**The task:**
Exactly the lines from the one with "项目背景：慈善公益是时代的主" to the end of the data below should be set down, and no others.

**Supplied material:**
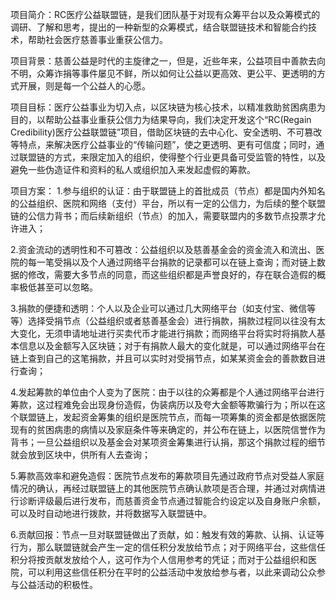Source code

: 项目简介：RC医疗公益联盟链，是我们团队基于对现有众筹平台以及众筹模式的调研、了解和思考，提出的一种新型的众筹模式，结合联盟链技术和智能合约技术，帮助社会医疗慈善事业重获公信力。

项目背景：慈善公益是时代的主旋律之一，但是，近些年来，公益项目中善款去向不明，众筹诈捐等事件屡见不鲜，所以如何让公益以更高效、更公平、更透明的方式开展，则是每一个公益人的心愿。


项目目标：医疗公益事业为切入点，以区块链为核心技术，以精准救助贫困病患为目的，以帮助公益事业重获公信力为结果导向，我们决定开发这个“RC(Regain Credibility)医疗公益联盟链”项目，借助区块链的去中心化、安全透明、不可篡改等特点，来解决医疗公益事业的“传输问题”，使之更透明、更有可信度；同时，通过联盟链的方式，来限定加入的组织，使得整个行业更具备可受监管的特性，以及避免一些伪造证件和资料的私人或组织加入来发起虚假的筹款。


项目方案：
  1.参与组织的认证：由于联盟链上的首批成员（节点）都是国内外知名的公益组织、医院和网络（支付）平台，所以有一定的公信力，为后续的整个联盟链的公信力背书；而后续新组织（节点）的加入，需要联盟内的多数节点投票才允许进入；
  
  
  2.资金流动的透明性和不可篡改：公益组织以及慈善基金会的资金流入和流出、医院的每一笔受捐以及个人通过网络平台捐款的记录都可以在链上查询；而对链上数据的修改，需要大多节点的同意，而这些组织都是声誉良好的，存在联合造假的概率极低甚至可以忽略。
  
  
  3.捐款的便捷和透明：个人以及企业可以通过几大网络平台（如支付宝、微信等等）选择受捐节点（公益组织或者慈善基金会）进行捐款，捐款过程同以往没有太大变化，无须申请地址进行买卖代币才能进行捐款；而网络平台将实时将捐款人基本信息以及金额写入区块链；对于有捐款人最大的变化就是，可以通过网络平台在链上查到自己的这笔捐款，并且可以实时对受捐节点，如某某资金会的善款数目进行查询；
  
  
  4.发起筹款的单位由个人变为了医院：由于以往的众筹都是个人通过网络平台进行筹款，这过程难免会出现身份造假，伪装病历以及夸大金额等欺骗行为；所以在这个联盟链上，发起资金筹集的组织是医院节点，而每一项筹集的资金都是依据医院现有的贫困病患的病情以及家庭条件等来确定的，并公布在链上，以医院信誉作为背书；一旦公益组织以及基金会对某项资金筹集进行认捐，那这个捐款过程的细节就会放到区块中，供所有人去查询；
  
  
  5.筹款高效率和避免造假：医院节点发布的筹款项目先通过政府节点对受益人家庭情况的确认，再经过联盟链上的其他医院节点确认款项是否合理，并通过对病情进行诊断评级最后进行发布，而慈善资金节点通过智能合约设定以及自身账户余额，可以及时自动地进行拨款，并将数据写入联盟链中。
  
  
  6.贡献回报：节点一旦对联盟链做出了贡献，如：触发有效的筹款、认捐、认证等行为，那么联盟链就会产生一定的信任积分发放给节点；对于网络平台，这些信任积分将按贡献发放给个人，这可作为个人信用参考的凭证；而对于公益组织和医院，可以利用这些信任积分在平时的公益活动中发放给参与者，以此来调动公众参与公益活动的积极性。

**Answer area:**
项目背景：慈善公益是时代的主旋律之一，但是，近些年来，公益项目中善款去向不明，众筹诈捐等事件屡见不鲜，所以如何让公益以更高效、更公平、更透明的方式开展，则是每一个公益人的心愿。


项目目标：医疗公益事业为切入点，以区块链为核心技术，以精准救助贫困病患为目的，以帮助公益事业重获公信力为结果导向，我们决定开发这个“RC(Regain Credibility)医疗公益联盟链”项目，借助区块链的去中心化、安全透明、不可篡改等特点，来解决医疗公益事业的“传输问题”，使之更透明、更有可信度；同时，通过联盟链的方式，来限定加入的组织，使得整个行业更具备可受监管的特性，以及避免一些伪造证件和资料的私人或组织加入来发起虚假的筹款。


项目方案：
  1.参与组织的认证：由于联盟链上的首批成员（节点）都是国内外知名的公益组织、医院和网络（支付）平台，所以有一定的公信力，为后续的整个联盟链的公信力背书；而后续新组织（节点）的加入，需要联盟内的多数节点投票才允许进入；
  
  
  2.资金流动的透明性和不可篡改：公益组织以及慈善基金会的资金流入和流出、医院的每一笔受捐以及个人通过网络平台捐款的记录都可以在链上查询；而对链上数据的修改，需要大多节点的同意，而这些组织都是声誉良好的，存在联合造假的概率极低甚至可以忽略。
  
  
  3.捐款的便捷和透明：个人以及企业可以通过几大网络平台（如支付宝、微信等等）选择受捐节点（公益组织或者慈善基金会）进行捐款，捐款过程同以往没有太大变化，无须申请地址进行买卖代币才能进行捐款；而网络平台将实时将捐款人基本信息以及金额写入区块链；对于有捐款人最大的变化就是，可以通过网络平台在链上查到自己的这笔捐款，并且可以实时对受捐节点，如某某资金会的善款数目进行查询；
  
  
  4.发起筹款的单位由个人变为了医院：由于以往的众筹都是个人通过网络平台进行筹款，这过程难免会出现身份造假，伪装病历以及夸大金额等欺骗行为；所以在这个联盟链上，发起资金筹集的组织是医院节点，而每一项筹集的资金都是依据医院现有的贫困病患的病情以及家庭条件等来确定的，并公布在链上，以医院信誉作为背书；一旦公益组织以及基金会对某项资金筹集进行认捐，那这个捐款过程的细节就会放到区块中，供所有人去查询；
  
  
  5.筹款高效率和避免造假：医院节点发布的筹款项目先通过政府节点对受益人家庭情况的确认，再经过联盟链上的其他医院节点确认款项是否合理，并通过对病情进行诊断评级最后进行发布，而慈善资金节点通过智能合约设定以及自身账户余额，可以及时自动地进行拨款，并将数据写入联盟链中。
  
  
  6.贡献回报：节点一旦对联盟链做出了贡献，如：触发有效的筹款、认捐、认证等行为，那么联盟链就会产生一定的信任积分发放给节点；对于网络平台，这些信任积分将按贡献发放给个人，这可作为个人信用参考的凭证；而对于公益组织和医院，可以利用这些信任积分在平时的公益活动中发放给参与者，以此来调动公众参与公益活动的积极性。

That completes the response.